O pai de Caleb, Daniel Everett, foi para a Amazônia como missionário, mas acabou virando linguista (Daniel Everett)

'A língua que falamos determina como pensamos': americano que cresceu com indígenas na Amazônia explica relação.

  • Autor, Daniel Gallas
  • Role, Da BBC News Brasil em Londres

22 junho 2024

BBC: Na Amazônia, o que você descobriu que sustenta essa ideia de que as pessoas pensam diferente porque falam diferente?

Everett: Uma forma pela qual as línguas dessa região produziram insights é como as pessoas pensam sobre o tempo.

Em inglês e em muitas línguas, temos a tendência, por exemplo, de usar metáforas em que o futuro está na nossa frente e o passado está atrás de nós.

Mas existem alguns grupos na Amazônia que não falam sobre o tempo dessa forma.

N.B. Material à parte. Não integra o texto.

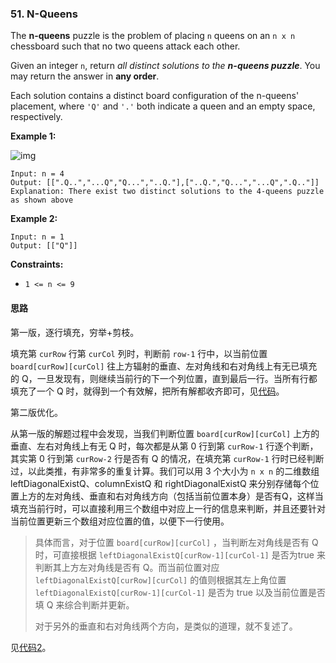 ### 51. N-Queens

The **n-queens** puzzle is the problem of placing `n` queens on an `n x n` chessboard such that no two queens attack each other.

Given an integer `n`, return *all distinct solutions to the **n-queens puzzle***. You may return the answer in **any order**.

Each solution contains a distinct board configuration of the n-queens' placement, where `'Q'` and `'.'` both indicate a queen and an empty space, respectively.

 

**Example 1:**

![img](https://assets.leetcode.com/uploads/2020/11/13/queens.jpg)

```
Input: n = 4
Output: [[".Q..","...Q","Q...","..Q."],["..Q.","Q...","...Q",".Q.."]]
Explanation: There exist two distinct solutions to the 4-queens puzzle as shown above
```

**Example 2:**

```
Input: n = 1
Output: [["Q"]]
```

 

**Constraints:**

- `1 <= n <= 9`

#### 思路

第一版，逐行填充，穷举+剪枝。

填充第 `curRow` 行第 `curCol` 列时，判断前 `row-1` 行中，以当前位置 `board[curRow][curCol]` 往上方辐射的垂直、左对角线和右对角线上有无已填充的 Q，一旦发现有，则继续当前行的下一个列位置，直到最后一行。当所有行都填充了一个 Q 时，就得到一个有效解，把所有解都收齐即可，见[代码](Solution.java)。

第二版优化。

从第一版的解题过程中会发现，当我们判断位置 `board[curRow][curCol]`  上方的垂直、左右对角线上有无 Q 时，每次都是从第 0 行到第 `curRow-1` 行逐个判断，其实第 0 行到第 `curRow-2` 行是否有 Q 的情况，在填充第 `curRow-1` 行时已经判断过，以此类推，有非常多的重复计算。我们可以用 3 个大小为 `n x n` 的二维数组 leftDiagonalExistQ、columnExistQ 和 rightDiagonalExistQ 来分别存储每个位置上方的左对角线、垂直和右对角线方向（包括当前位置本身）是否有Q，这样当填充当前行时，可以直接利用三个数组中对应上一行的信息来判断，并且还要针对当前位置更新三个数组对应位置的值，以便下一行使用。

> 具体而言，对于位置 `board[curRow][curCol]` ，当判断左对角线是否有 Q 时，可直接根据 `leftDiagonalExistQ[curRow-1][curCol-1]` 是否为true 来判断其上方左对角线是否有 Q。而当前位置对应 `leftDiagonalExistQ[curRow][curCol]` 的值则根据其左上角位置 `leftDiagonalExistQ[curRow-1][curCol-1]` 是否为 true 以及当前位置是否填 Q 来综合判断并更新。
>
> 对于另外的垂直和右对角线两个方向，是类似的道理，就不复述了。

见[代码2](Solution2.java)。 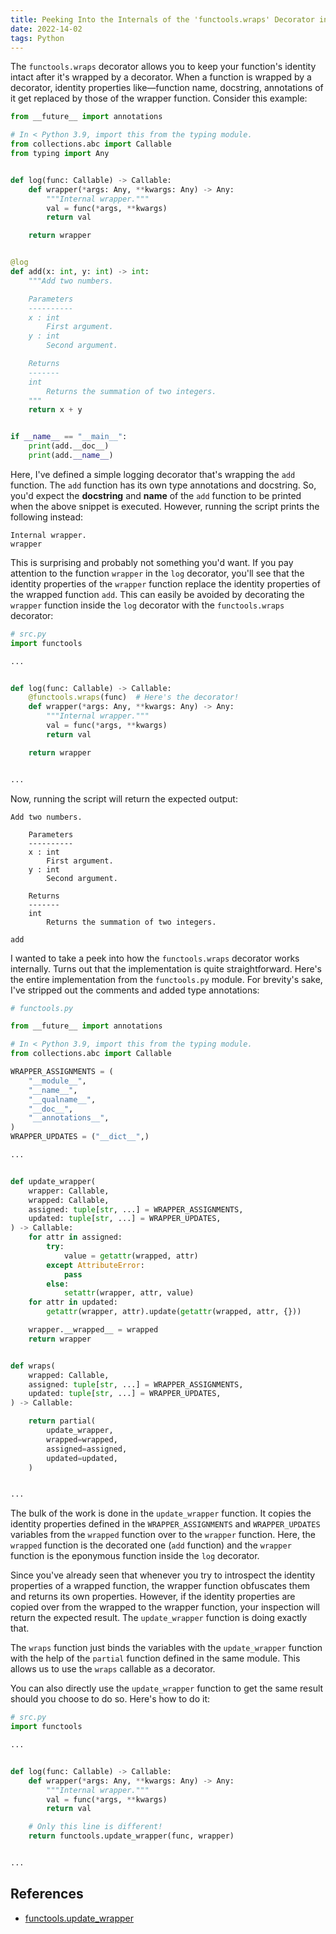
 ```yaml
---
title: Peeking Into the Internals of the 'functools.wraps' Decorator in Python
date: 2022-14-02
tags: Python
---
```


The `functools.wraps` decorator allows you to keep your function's identity intact after it's wrapped by a decorator. When a function is wrapped by a decorator, identity properties like—function name, docstring, annotations of it get replaced by those of the wrapper function. Consider this example:


```python
from __future__ import annotations

# In < Python 3.9, import this from the typing module.
from collections.abc import Callable
from typing import Any


def log(func: Callable) -> Callable:
    def wrapper(*args: Any, **kwargs: Any) -> Any:
        """Internal wrapper."""
        val = func(*args, **kwargs)
        return val

    return wrapper


@log
def add(x: int, y: int) -> int:
    """Add two numbers.

    Parameters
    ----------
    x : int
        First argument.
    y : int
        Second argument.

    Returns
    -------
    int
        Returns the summation of two integers.
    """
    return x + y


if __name__ == "__main__":
    print(add.__doc__)
    print(add.__name__)
```

Here, I've defined a simple logging decorator that's wrapping the `add` function. The `add` function has its own type annotations and docstring. So, you'd expect the **docstring** and **name** of the `add` function to be printed when the above snippet is executed. However, running the script prints the following instead:

```
Internal wrapper.
wrapper
```

This is surprising and probably not something you'd want. If you pay attention to the function `wrapper` in the `log` decorator, you'll see that the identity properties of the `wrapper` function replace the identity properties of the wrapped function `add`. This can easily be avoided by decorating the `wrapper` function inside the `log` decorator with the `functools.wraps` decorator:


```python
# src.py
import functools

...


def log(func: Callable) -> Callable:
    @functools.wraps(func)  # Here's the decorator!
    def wrapper(*args: Any, **kwargs: Any) -> Any:
        """Internal wrapper."""
        val = func(*args, **kwargs)
        return val

    return wrapper


...
```

Now, running the script will return the expected output:

```
Add two numbers.

    Parameters
    ----------
    x : int
        First argument.
    y : int
        Second argument.

    Returns
    -------
    int
        Returns the summation of two integers.

add
```


I wanted to take a peek into how the `functools.wraps` decorator works internally. Turns out that the implementation is quite straightforward. Here's the entire implementation from the `functools.py` module. For brevity's sake, I've stripped out the comments and added type annotations:

```python
# functools.py

from __future__ import annotations

# In < Python 3.9, import this from the typing module.
from collections.abc import Callable

WRAPPER_ASSIGNMENTS = (
    "__module__",
    "__name__",
    "__qualname__",
    "__doc__",
    "__annotations__",
)
WRAPPER_UPDATES = ("__dict__",)

...


def update_wrapper(
    wrapper: Callable,
    wrapped: Callable,
    assigned: tuple[str, ...] = WRAPPER_ASSIGNMENTS,
    updated: tuple[str, ...] = WRAPPER_UPDATES,
) -> Callable:
    for attr in assigned:
        try:
            value = getattr(wrapped, attr)
        except AttributeError:
            pass
        else:
            setattr(wrapper, attr, value)
    for attr in updated:
        getattr(wrapper, attr).update(getattr(wrapped, attr, {}))

    wrapper.__wrapped__ = wrapped
    return wrapper


def wraps(
    wrapped: Callable,
    assigned: tuple[str, ...] = WRAPPER_ASSIGNMENTS,
    updated: tuple[str, ...] = WRAPPER_UPDATES,
) -> Callable:

    return partial(
        update_wrapper,
        wrapped=wrapped,
        assigned=assigned,
        updated=updated,
    )


...
```

The bulk of the work is done in the `update_wrapper` function. It copies the identity properties defined in the `WRAPPER_ASSIGNMENTS` and `WRAPPER_UPDATES` variables from the `wrapped` function over to the `wrapper` function. Here, the `wrapped` function is the decorated one (`add` function) and the `wrapper` function is the eponymous function inside the `log` decorator.

Since you've already seen that whenever you try to introspect the identity properties of a wrapped function, the wrapper function obfuscates them and returns its own properties. However, if the identity properties are copied over from the wrapped to the wrapper function, your inspection will return the expected result. The `update_wrapper` function is doing exactly that.

The `wraps` function just binds the variables with the `update_wrapper` function with the help of the `partial` function defined in the same module. This allows us to use the `wraps` callable as a decorator.

You can also directly use the `update_wrapper` function to get the same result should you choose to do so. Here's how to do it:


```python
# src.py
import functools

...


def log(func: Callable) -> Callable:
    def wrapper(*args: Any, **kwargs: Any) -> Any:
        """Internal wrapper."""
        val = func(*args, **kwargs)
        return val

    # Only this line is different!
    return functools.update_wrapper(func, wrapper)


...
```


## References

* [functools.update_wrapper](https://github.com/python/cpython/blob/0ae40191793da1877a12d512f0116d99301b2c51/Lib/functools.py#L35)
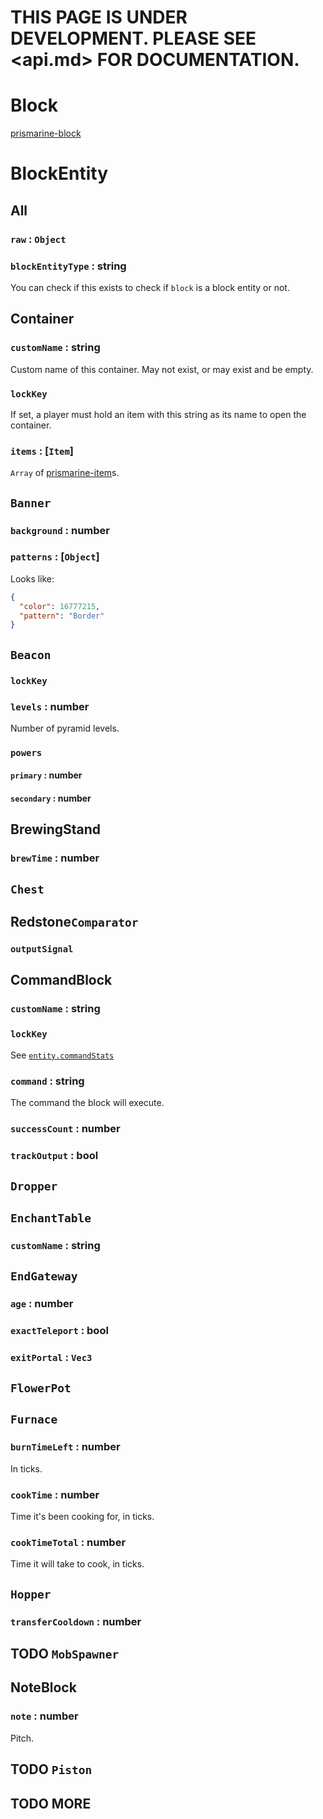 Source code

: # THIS PAGE IS UNDER DEVELOPMENT. PLEASE SEE <api.md> FOR DOCUMENTATION.

# Block

[prismarine-block](https://github.com/PrismarineJS/prismarine-block)

# BlockEntity

## All

### `raw` : `Object`

### `blockEntityType` : string
You can check if this exists to check if `block` is a block entity or not.

<!--
### updateRaw() : Object
-->

## Container

### `customName` : string
Custom name of this container. May not exist, or may exist and be empty.

### `lockKey`
If set, a player must hold an item with this string as its name to open the container.

### `items` : [`Item`]
`Array` of [prismarine-item](https://github.com/prismarinejs/prismarine-item)s.

## `Banner`

### `background` : number

### `patterns` : [`Object`]
Looks like:
```json
{
  "color": 16777215,
  "pattern": "Border"
}
```

## `Beacon`

### `lockKey`
### `levels` : number
Number of pyramid levels.
### `powers`
#### `primary` : number
#### `secondary` : number

## BrewingStand

### `brewTime` : number
<!--### `fuel`-->

## `Chest`

<!--
### lootTable
### lootTableSeed
-->

## Redstone`Comparator`

### `outputSignal`

## CommandBlock

### `customName` : string

### `lockKey`
See [`entity.commandStats`](entity.md#commandstats)

### `command` : string
The command the block will execute.

### `successCount` : number
### `trackOutput` : bool
<!--
### `powered` : bool
### `auto` : bool
-->

## `Dropper`

## `EnchantTable`

### `customName` : string

## `EndGateway`

### `age` : number
### `exactTeleport` : bool
### `exitPortal` : `Vec3`

## `FlowerPot`

<!--### flower : Block-->

## `Furnace`

### `burnTimeLeft` : number
In ticks.
### `cookTime` : number
Time it's been cooking for, in ticks.
### `cookTimeTotal` : number
Time it will take to cook, in ticks.

## `Hopper`

### `transferCooldown` : number

## TODO `MobSpawner`

## NoteBlock

### `note` : number
Pitch.
<!--
### `powered` : bool
-->

## TODO `Piston`

## TODO MORE
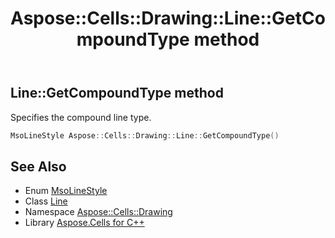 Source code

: ﻿---
title: Aspose::Cells::Drawing::Line::GetCompoundType method
linktitle: GetCompoundType
second_title: Aspose.Cells for C++ API Reference
description: 'Aspose::Cells::Drawing::Line::GetCompoundType method. Specifies the compound line type in C++.'
type: docs
weight: 600
url: /cpp/aspose.cells.drawing/line/getcompoundtype/
---
## Line::GetCompoundType method


Specifies the compound line type.

```cpp
MsoLineStyle Aspose::Cells::Drawing::Line::GetCompoundType()
```

## See Also

* Enum [MsoLineStyle](../../msolinestyle/)
* Class [Line](../)
* Namespace [Aspose::Cells::Drawing](../../)
* Library [Aspose.Cells for C++](../../../)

Há um caso famoso de língua Tupi Kawahib, onde eles nem falam sobre tempo em termos de espaço.

Quando uma língua como o inglês tem três tempos, algumas línguas têm até sete tempos. Elas dividem o tempo de maneiras muito diferentes.

Então não se trata apenas de coisas superficiais, como “eles falam sobre plantas e animais de forma diferente”.

E isso é verdade até certo ponto. Mas o que mais me interessa, e o foco do livro, são esses aspectos fundamentais do pensamento humano.

Como pensamos sobre as quantidades, como pensamos sobre o espaço, como pensamos sobre o tempo e como os humanos desenvolvem essas capacidades, e como isso parece variar em alguns aspectos entre culturas.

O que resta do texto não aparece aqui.